How to make a non-traditional pizza base

If I could eat one thing, forever, in a world where calories don’t count, I would choose pizza.  It also has all the basic food groups and if you make them at home, you can ensure that it is “healthy enough” for your dietary needs.  So I decided to make a few at home a few weekends ago, and reduce the fat content, just a little so I would feel less guilty when I was stuffing my face with it.

The recipe for the base came from my mom.  She’s had it for years.  It’s not your traditional pizza crust, this has more of a melt-in-your mouth texture, and is almost biscuit-like.  We have traditional bases when we eat at out favorite pizzeria so this one makes it taste more like home.

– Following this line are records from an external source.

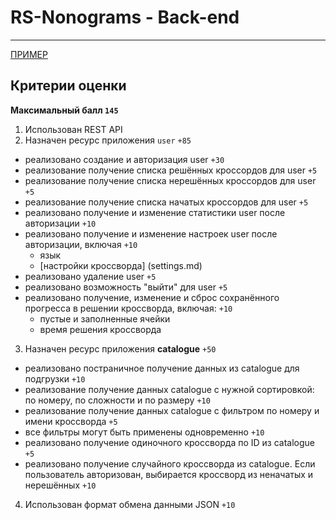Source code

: # RS-Nonograms - Back-end

---

[ПРИМЕР](https://github.com/mikhama/async-race-api)

## Критерии оценки

**Максимальный балл `145`**

1. Использован REST API
2. Назначен ресурc приложения `user`  `+85`
  - реализовано создание и авторизация user `+30`
  - реализование получение списка решённых кроссордов для user `+5`
  - реализование получение списка нерешённых кроссордов для user `+5`
  - реализование получение списка начатых кроссордов для user `+5`
  - реализовано получение и изменение статистики user после авторизации `+10`
  - реализовано получение и изменение настроек user после авторизации, включая `+10`
    - язык
    - [настройки кроссворда] (settings.md)
  - реализовано удаление user  `+5`
  - реализовано возможность "выйти" для user  `+5`
  - реализовано получение, изменение и сброс сохранённого прогресса в решении кроссворда, включая:  `+10`
    - пустые и заполненные ячейки
    - время решения кроссворда
3. Назначен ресурc приложения **catalogue**  `+50`
  - реализовано постраничное получение данных из catalogue для подгрузки `+10`
  - реализование получение данных catalogue с нужной сортировкой: по номеру, по сложности и по размеру  `+10`
  - реализование получение данных catalogue с фильтром по номеру и имени кроссворда  `+5`
  - все фильтры могут быть применены одновременно `+10`
  - реализовано получение одиночного кроссворда по ID из catalogue  `+5`
  - реализовано получение случайного кроссворда из catalogue. Если пользователь авторизован, выбирается кроссворд из неначатых и нерешённых  `+10`
4. Использован формат обмена данными JSON  `+10`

To make this base you will need:

  • 1 cup flourcake-flour
  • 2teaspoon baking powder
  • 1/4 teaspoon salt
  • 25ml butter
  • 1 egg
  • 1/2 cup milk.

Sift flour,baking powder, and salt. Rub in the butter until well mixed.
Whisk egg and milk together, add to the flour mixture, and  knead until you get a stiff dough. Roll out and place on a greased tray.  Add desired toppings.  Bake for 20 minutes at 200 degrees Celsius.

**Note: The initial dough will be rather sticky, continue dusting your hands with flour until you have a firmer texture.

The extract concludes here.